**Assignment**: Everything from the line containing "You can now" to the end of the listing is to be set down exactly, both ends included, and nothing before it.

**Input**:
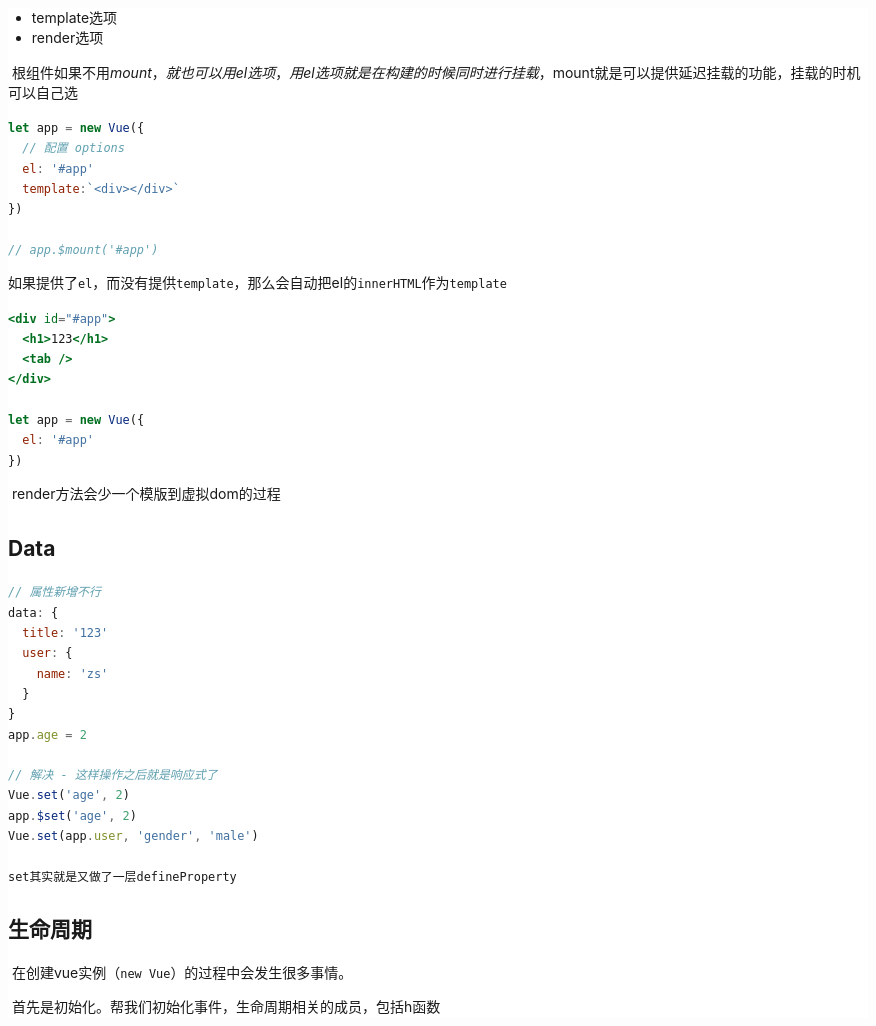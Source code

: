 - template选项
- render选项

​    根组件如果不用$mount，就也可以用el选项，用el选项就是在构建的时候同时进行挂载，$mount就是可以提供延迟挂载的功能，挂载的时机可以自己选

```js
let app = new Vue({
  // 配置 options
  el: '#app'
  template:`<div></div>`
})

// app.$mount('#app')
```

​	如果提供了`el`，而没有提供`template`，那么会自动把el的`innerHTML`作为`template`

```jsx
<div id="#app">
  <h1>123</h1>
  <tab />
</div>

let app = new Vue({
  el: '#app'
})
```

​	render方法会少一个模版到虚拟dom的过程

## Data

```js
// 属性新增不行
data: {
  title: '123'
  user: {
    name: 'zs'
  }
}
app.age = 2

// 解决 - 这样操作之后就是响应式了
Vue.set('age', 2)
app.$set('age', 2)
Vue.set(app.user, 'gender', 'male')

set其实就是又做了一层defineProperty
```

## 生命周期

​	在创建vue实例（`new Vue`）的过程中会发生很多事情。

​	首先是初始化。帮我们初始化事件，生命周期相关的成员，包括h函数
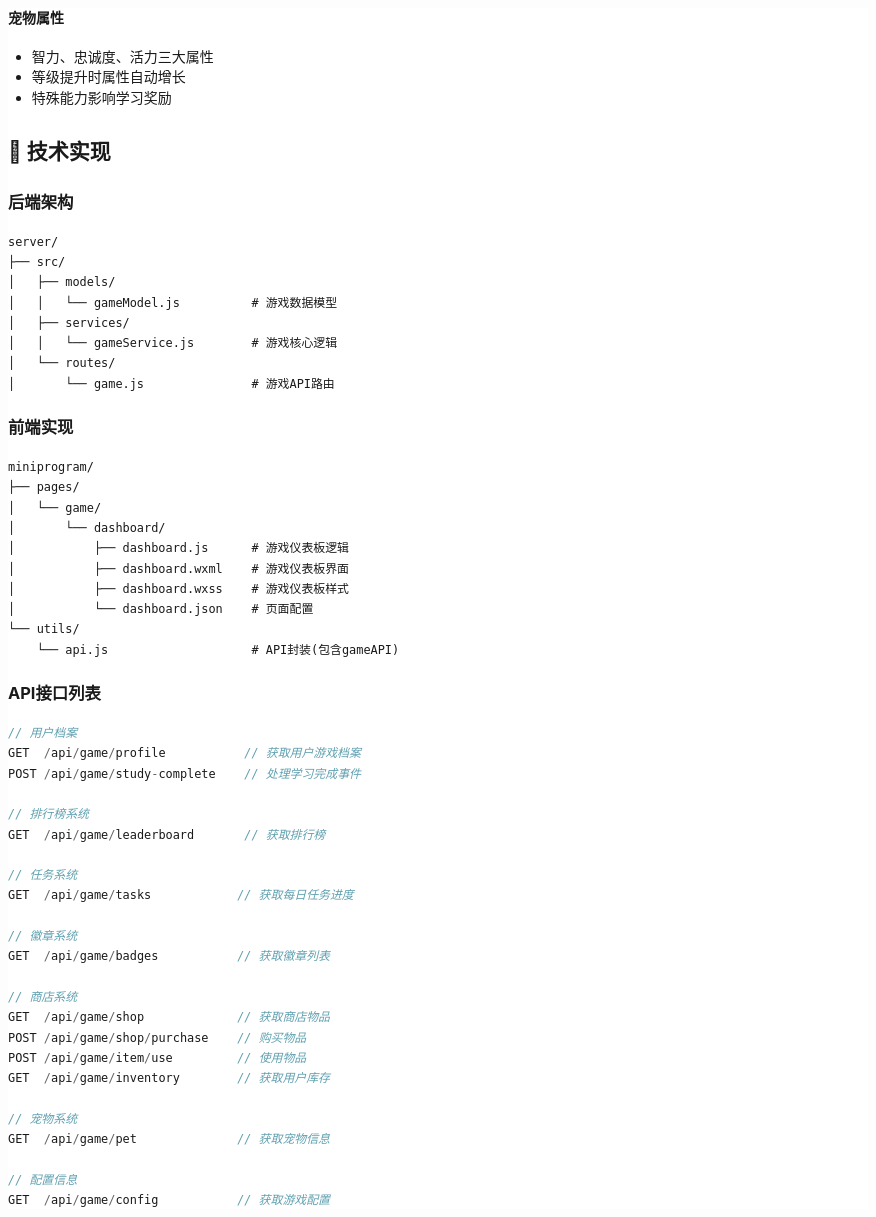 #### 宠物属性
- 智力、忠诚度、活力三大属性
- 等级提升时属性自动增长
- 特殊能力影响学习奖励

## 🔧 技术实现

### 后端架构
```
server/
├── src/
│   ├── models/
│   │   └── gameModel.js          # 游戏数据模型
│   ├── services/
│   │   └── gameService.js        # 游戏核心逻辑
│   └── routes/
│       └── game.js               # 游戏API路由
```

### 前端实现
```
miniprogram/
├── pages/
│   └── game/
│       └── dashboard/
│           ├── dashboard.js      # 游戏仪表板逻辑
│           ├── dashboard.wxml    # 游戏仪表板界面
│           ├── dashboard.wxss    # 游戏仪表板样式
│           └── dashboard.json    # 页面配置
└── utils/
    └── api.js                    # API封装(包含gameAPI)
```

### API接口列表
```javascript
// 用户档案
GET  /api/game/profile           // 获取用户游戏档案
POST /api/game/study-complete    // 处理学习完成事件

// 排行榜系统  
GET  /api/game/leaderboard       // 获取排行榜

// 任务系统
GET  /api/game/tasks            // 获取每日任务进度

// 徽章系统
GET  /api/game/badges           // 获取徽章列表

// 商店系统
GET  /api/game/shop             // 获取商店物品
POST /api/game/shop/purchase    // 购买物品
POST /api/game/item/use         // 使用物品
GET  /api/game/inventory        // 获取用户库存

// 宠物系统
GET  /api/game/pet              // 获取宠物信息

// 配置信息
GET  /api/game/config           // 获取游戏配置
```
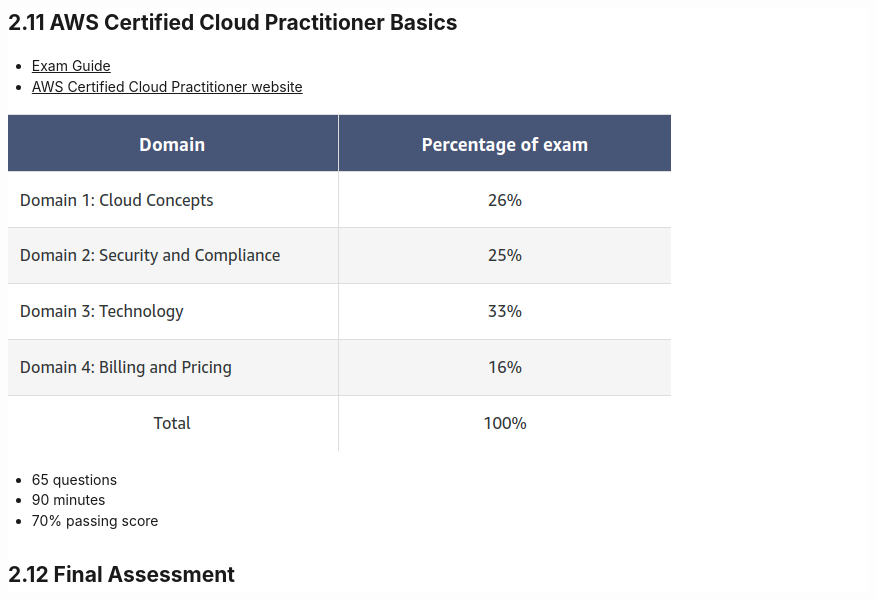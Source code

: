 ## 2.11 AWS Certified Cloud Practitioner Basics

- [Exam Guide](https://d1.awsstatic.com/training-and-certification/docs-cloud-practitioner/AWS-Certified-Cloud-Practitioner_Exam-Guide.pdf)
- [AWS Certified Cloud Practitioner website](https://aws.amazon.com/certification/certified-cloud-practitioner/)

![Certification Details](./media/c2_11_certification-detaisl.png)

- 65 questions
- 90 minutes
- 70% passing score

## 2.12 Final Assessment
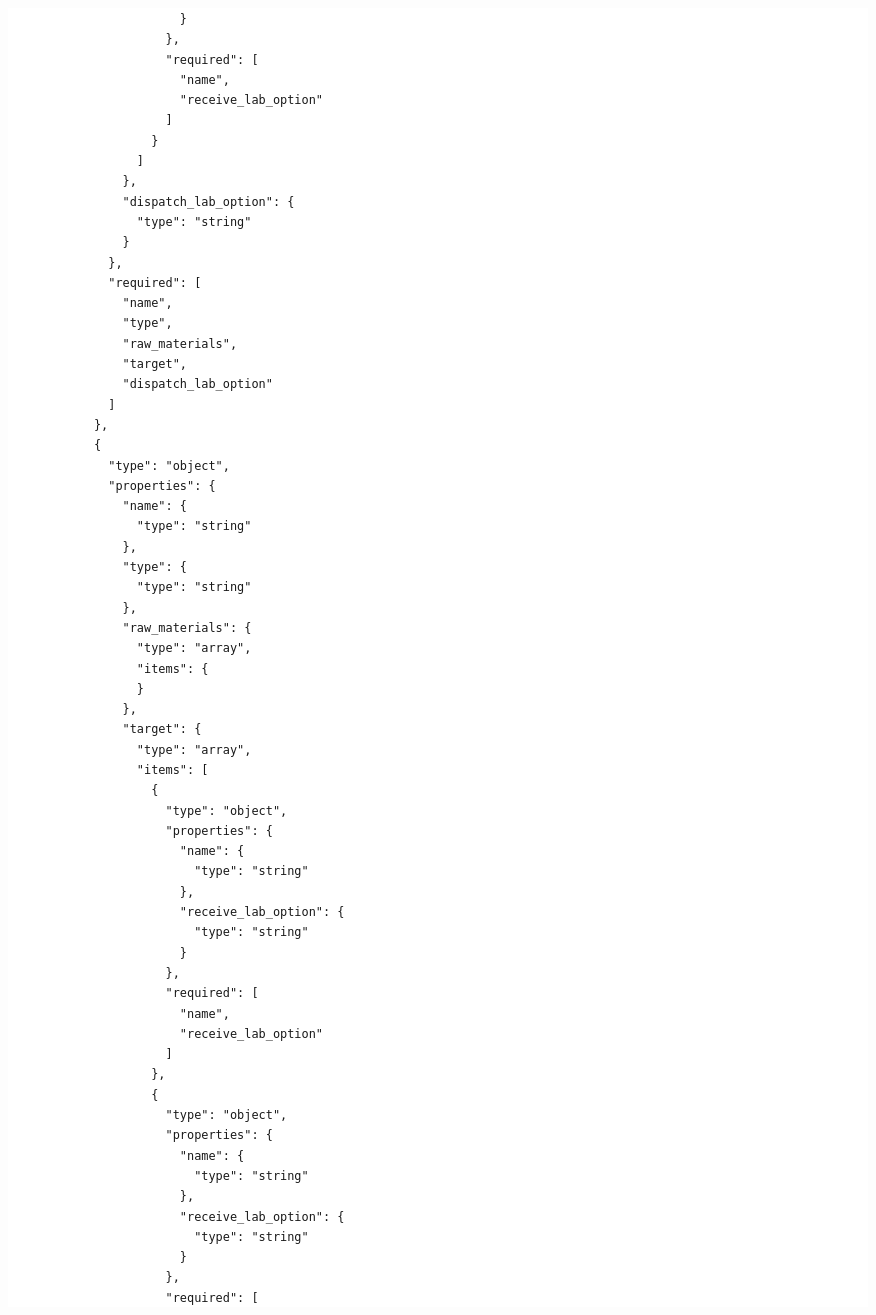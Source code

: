                             }
                          },
                          "required": [
                            "name",
                            "receive_lab_option"
                          ]
                        }
                      ]
                    },
                    "dispatch_lab_option": {
                      "type": "string"
                    }
                  },
                  "required": [
                    "name",
                    "type",
                    "raw_materials",
                    "target",
                    "dispatch_lab_option"
                  ]
                },
                {
                  "type": "object",
                  "properties": {
                    "name": {
                      "type": "string"
                    },
                    "type": {
                      "type": "string"
                    },
                    "raw_materials": {
                      "type": "array",
                      "items": {
                      }
                    },
                    "target": {
                      "type": "array",
                      "items": [
                        {
                          "type": "object",
                          "properties": {
                            "name": {
                              "type": "string"
                            },
                            "receive_lab_option": {
                              "type": "string"
                            }
                          },
                          "required": [
                            "name",
                            "receive_lab_option"
                          ]
                        },
                        {
                          "type": "object",
                          "properties": {
                            "name": {
                              "type": "string"
                            },
                            "receive_lab_option": {
                              "type": "string"
                            }
                          },
                          "required": [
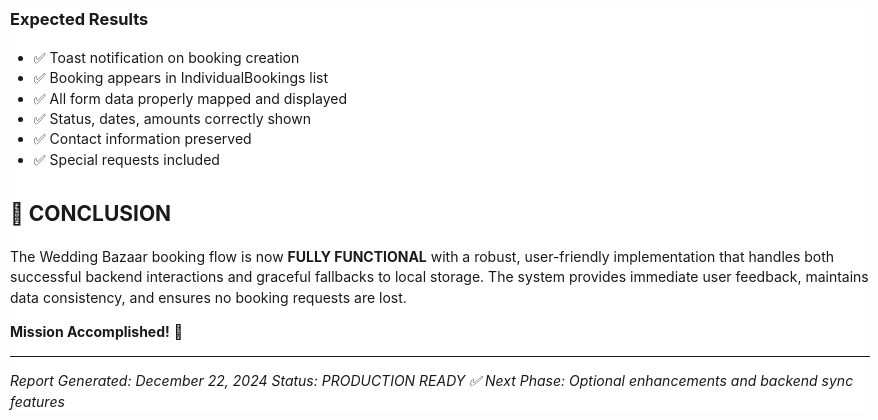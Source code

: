 ### Expected Results
- ✅ Toast notification on booking creation
- ✅ Booking appears in IndividualBookings list
- ✅ All form data properly mapped and displayed
- ✅ Status, dates, amounts correctly shown
- ✅ Contact information preserved
- ✅ Special requests included

## 🎯 CONCLUSION

The Wedding Bazaar booking flow is now **FULLY FUNCTIONAL** with a robust, user-friendly implementation that handles both successful backend interactions and graceful fallbacks to local storage. The system provides immediate user feedback, maintains data consistency, and ensures no booking requests are lost.

**Mission Accomplished!** 🎉

---
*Report Generated: December 22, 2024*
*Status: PRODUCTION READY ✅*
*Next Phase: Optional enhancements and backend sync features*
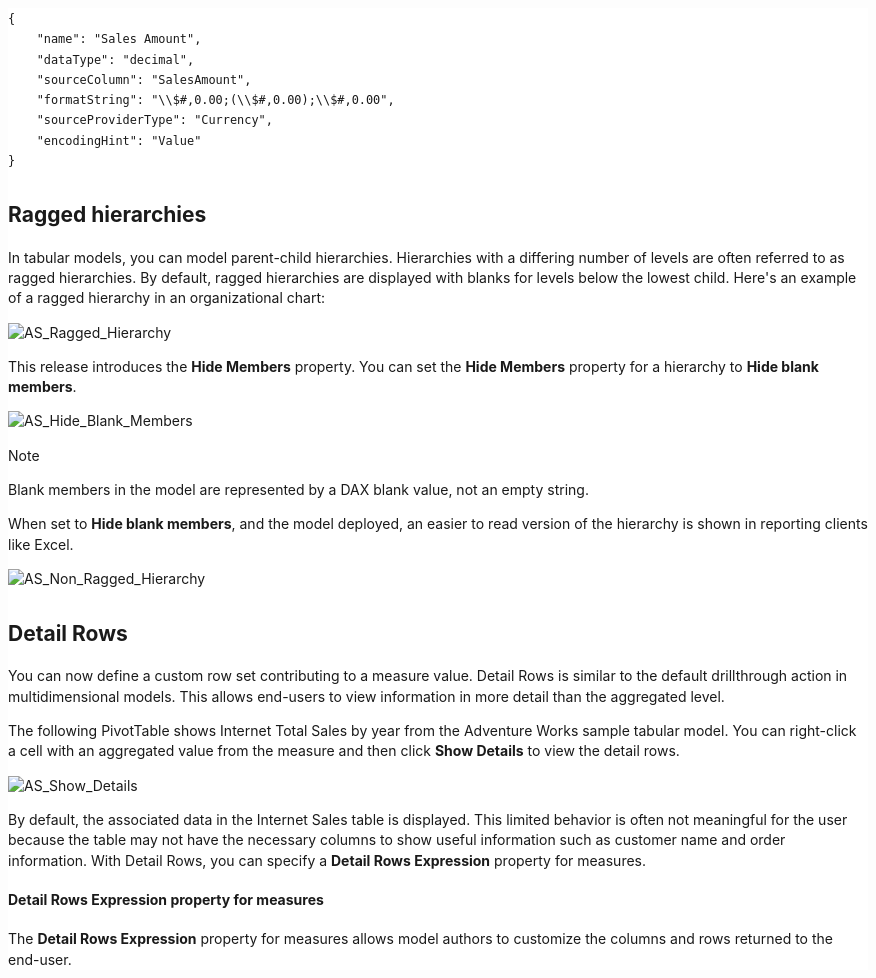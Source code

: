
```
{
    "name": "Sales Amount",
    "dataType": "decimal",
    "sourceColumn": "SalesAmount",
    "formatString": "\\$#,0.00;(\\$#,0.00);\\$#,0.00",
    "sourceProviderType": "Currency",
    "encodingHint": "Value"
}
```

## Ragged hierarchies
In tabular models, you can model parent-child hierarchies. Hierarchies with a differing number of levels are often referred to as ragged hierarchies. By default, ragged hierarchies are displayed with blanks for levels below the lowest child. Here's an example of a ragged hierarchy in an organizational chart:

![AS_Ragged_Hierarchy](../analysis-services/media/as-ragged-hierarchy.png)

This release introduces the **Hide Members** property. You can set the **Hide Members** property for a hierarchy to **Hide blank members**.

![AS_Hide_Blank_Members](../analysis-services/media/as-hide-blank-members.png)

 >[!NOTE]
 > Blank members in the model are represented by a DAX blank value, not an empty string.

When set to **Hide blank members**, and the model deployed, an easier to read version of the hierarchy is shown in reporting clients like Excel.

![AS_Non_Ragged_Hierarchy](../analysis-services/media/as-non-ragged-hierarchy.png)


## Detail Rows
You can now define a custom row set contributing to a measure value. Detail Rows is similar to the default drillthrough action in multidimensional models. This allows end-users to view information in more detail than the aggregated level. 

The following PivotTable shows Internet Total Sales by year from the Adventure Works sample tabular model. You can right-click a cell with an aggregated value from the measure and then click **Show Details** to view the detail rows.

![AS_Show_Details](../analysis-services/media/as-show-details.png)

By default, the associated data in the Internet Sales table is displayed. This limited behavior is often not meaningful for the user because the table may not have the necessary columns to show useful information such as customer name and order information. With Detail Rows, you can specify a **Detail Rows Expression** property for measures.

#### Detail Rows Expression property for measures
The **Detail Rows Expression** property for measures allows model authors to customize the columns and rows returned to the end-user.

**Output of the task**:
You can now define a custom row set contributing to a measure value. Detail Rows is similar to the default drillthrough action in multidimensional models. This allows end-users to view information in more detail than the aggregated level. 

The following PivotTable shows Internet Total Sales by year from the Adventure Works sample tabular model. You can right-click a cell with an aggregated value from the measure and then click **Show Details** to view the detail rows.

![AS_Show_Details](../analysis-services/media/as-show-details.png)

By default, the associated data in the Internet Sales table is displayed. This limited behavior is often not meaningful for the user because the table may not have the necessary columns to show useful information such as customer name and order information. With Detail Rows, you can specify a **Detail Rows Expression** property for measures.

#### Detail Rows Expression property for measures
The **Detail Rows Expression** property for measures allows model authors to customize the columns and rows returned to the end-user.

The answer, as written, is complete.